TO DO: Scan the entries below for the word "during", then copy each line that holds it.

Source texts of formatted documents:
::::::::::

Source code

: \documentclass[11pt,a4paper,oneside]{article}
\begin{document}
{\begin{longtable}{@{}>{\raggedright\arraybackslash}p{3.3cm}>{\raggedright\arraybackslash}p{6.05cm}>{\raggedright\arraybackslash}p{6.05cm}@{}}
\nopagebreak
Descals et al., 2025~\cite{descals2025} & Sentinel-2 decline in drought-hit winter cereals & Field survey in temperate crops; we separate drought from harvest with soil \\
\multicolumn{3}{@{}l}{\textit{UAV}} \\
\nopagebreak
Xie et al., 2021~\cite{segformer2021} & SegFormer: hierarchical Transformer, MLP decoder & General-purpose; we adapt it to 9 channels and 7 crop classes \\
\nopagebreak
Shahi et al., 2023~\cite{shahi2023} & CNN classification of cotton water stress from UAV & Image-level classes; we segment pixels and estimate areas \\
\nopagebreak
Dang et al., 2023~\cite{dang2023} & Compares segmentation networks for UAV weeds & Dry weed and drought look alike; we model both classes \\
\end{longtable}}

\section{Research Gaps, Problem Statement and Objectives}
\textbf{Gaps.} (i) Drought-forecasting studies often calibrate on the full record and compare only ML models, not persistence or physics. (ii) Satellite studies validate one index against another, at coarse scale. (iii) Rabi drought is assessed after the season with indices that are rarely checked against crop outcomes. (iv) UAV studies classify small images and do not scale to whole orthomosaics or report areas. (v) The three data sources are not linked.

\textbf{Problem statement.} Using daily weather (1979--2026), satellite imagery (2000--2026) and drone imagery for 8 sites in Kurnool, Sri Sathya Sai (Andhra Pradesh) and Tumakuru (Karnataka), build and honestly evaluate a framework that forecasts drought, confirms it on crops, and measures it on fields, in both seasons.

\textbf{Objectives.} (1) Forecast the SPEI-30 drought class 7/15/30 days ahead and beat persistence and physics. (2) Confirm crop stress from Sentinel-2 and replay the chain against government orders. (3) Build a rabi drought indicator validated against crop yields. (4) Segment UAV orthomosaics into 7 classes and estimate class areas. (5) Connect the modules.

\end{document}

::::::::::

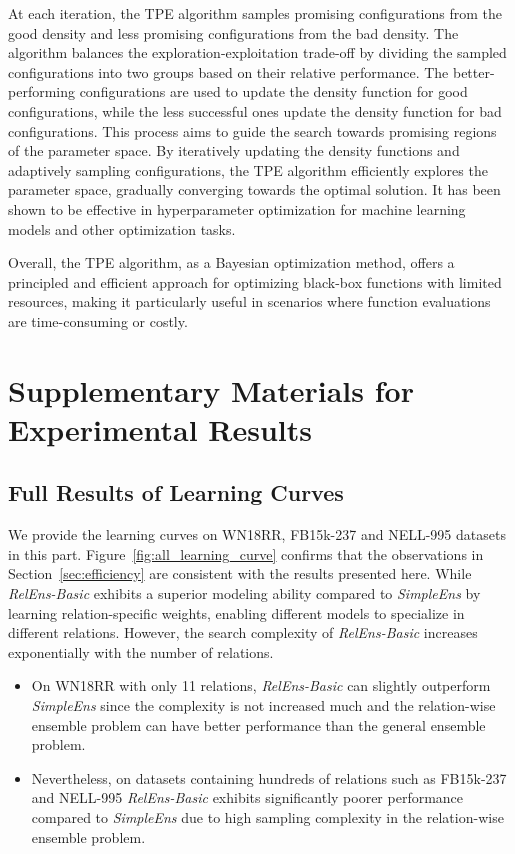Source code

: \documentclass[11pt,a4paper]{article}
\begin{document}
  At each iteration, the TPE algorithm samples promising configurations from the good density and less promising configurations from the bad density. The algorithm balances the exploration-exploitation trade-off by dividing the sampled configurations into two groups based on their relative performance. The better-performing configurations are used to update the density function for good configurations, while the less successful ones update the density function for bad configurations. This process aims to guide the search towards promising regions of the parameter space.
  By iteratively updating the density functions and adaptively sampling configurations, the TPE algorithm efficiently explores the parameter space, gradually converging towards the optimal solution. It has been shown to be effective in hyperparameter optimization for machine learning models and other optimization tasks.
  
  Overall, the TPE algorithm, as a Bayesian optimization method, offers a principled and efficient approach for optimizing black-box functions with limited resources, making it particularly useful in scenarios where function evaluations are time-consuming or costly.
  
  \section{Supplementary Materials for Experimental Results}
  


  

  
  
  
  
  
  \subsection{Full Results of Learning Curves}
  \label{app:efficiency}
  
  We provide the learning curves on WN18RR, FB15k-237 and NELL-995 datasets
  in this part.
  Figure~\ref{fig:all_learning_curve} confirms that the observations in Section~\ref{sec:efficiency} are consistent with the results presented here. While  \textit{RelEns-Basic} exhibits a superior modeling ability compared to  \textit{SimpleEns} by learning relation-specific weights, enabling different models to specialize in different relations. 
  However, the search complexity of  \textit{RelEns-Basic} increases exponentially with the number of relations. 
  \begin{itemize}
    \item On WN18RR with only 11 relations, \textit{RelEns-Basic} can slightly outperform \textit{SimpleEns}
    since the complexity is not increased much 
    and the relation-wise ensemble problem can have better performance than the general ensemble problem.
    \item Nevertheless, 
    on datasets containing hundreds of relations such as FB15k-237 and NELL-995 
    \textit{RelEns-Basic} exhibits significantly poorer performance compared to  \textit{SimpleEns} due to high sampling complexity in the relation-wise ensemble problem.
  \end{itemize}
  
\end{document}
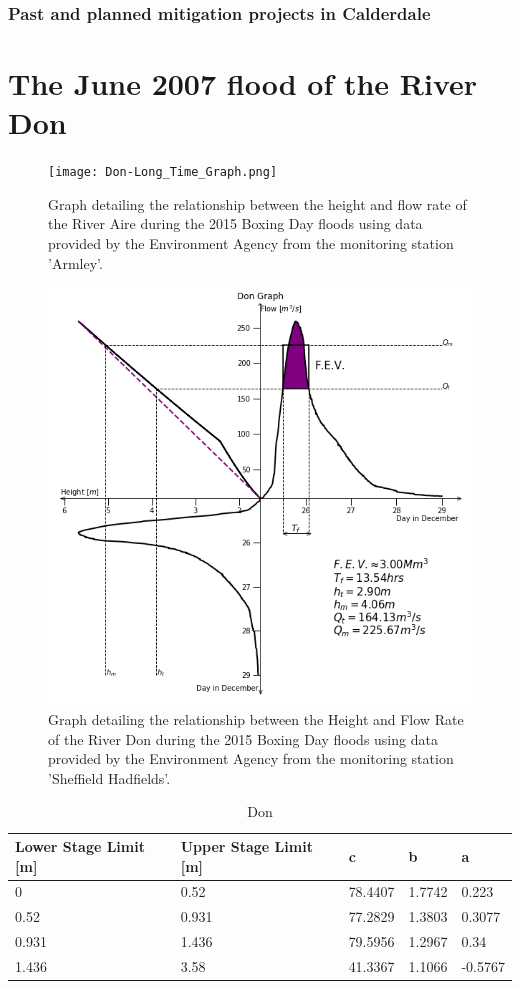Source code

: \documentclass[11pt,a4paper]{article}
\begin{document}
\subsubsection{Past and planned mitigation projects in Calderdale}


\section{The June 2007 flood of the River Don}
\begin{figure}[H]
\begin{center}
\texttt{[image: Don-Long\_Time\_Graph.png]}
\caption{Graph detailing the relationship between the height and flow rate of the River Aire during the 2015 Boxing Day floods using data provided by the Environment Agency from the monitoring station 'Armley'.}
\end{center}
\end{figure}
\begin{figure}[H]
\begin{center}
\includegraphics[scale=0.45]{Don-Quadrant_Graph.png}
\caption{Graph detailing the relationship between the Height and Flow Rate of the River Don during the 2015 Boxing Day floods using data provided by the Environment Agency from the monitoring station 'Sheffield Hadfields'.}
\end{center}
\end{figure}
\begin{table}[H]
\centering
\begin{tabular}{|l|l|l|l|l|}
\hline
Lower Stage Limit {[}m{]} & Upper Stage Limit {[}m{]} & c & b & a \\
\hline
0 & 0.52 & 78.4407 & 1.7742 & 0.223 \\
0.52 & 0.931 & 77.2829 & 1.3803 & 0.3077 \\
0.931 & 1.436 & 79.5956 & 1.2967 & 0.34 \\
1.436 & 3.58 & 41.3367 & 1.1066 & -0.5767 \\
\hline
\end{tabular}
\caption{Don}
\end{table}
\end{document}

::::::::::

ANSWER BOX:
\caption{Graph detailing the relationship between the height and flow rate of the River Aire during the 2015 Boxing Day floods using data provided by the Environment Agency from the monitoring station 'Armley'.}
\caption{Graph detailing the relationship between the Height and Flow Rate of the River Don during the 2015 Boxing Day floods using data provided by the Environment Agency from the monitoring station 'Sheffield Hadfields'.}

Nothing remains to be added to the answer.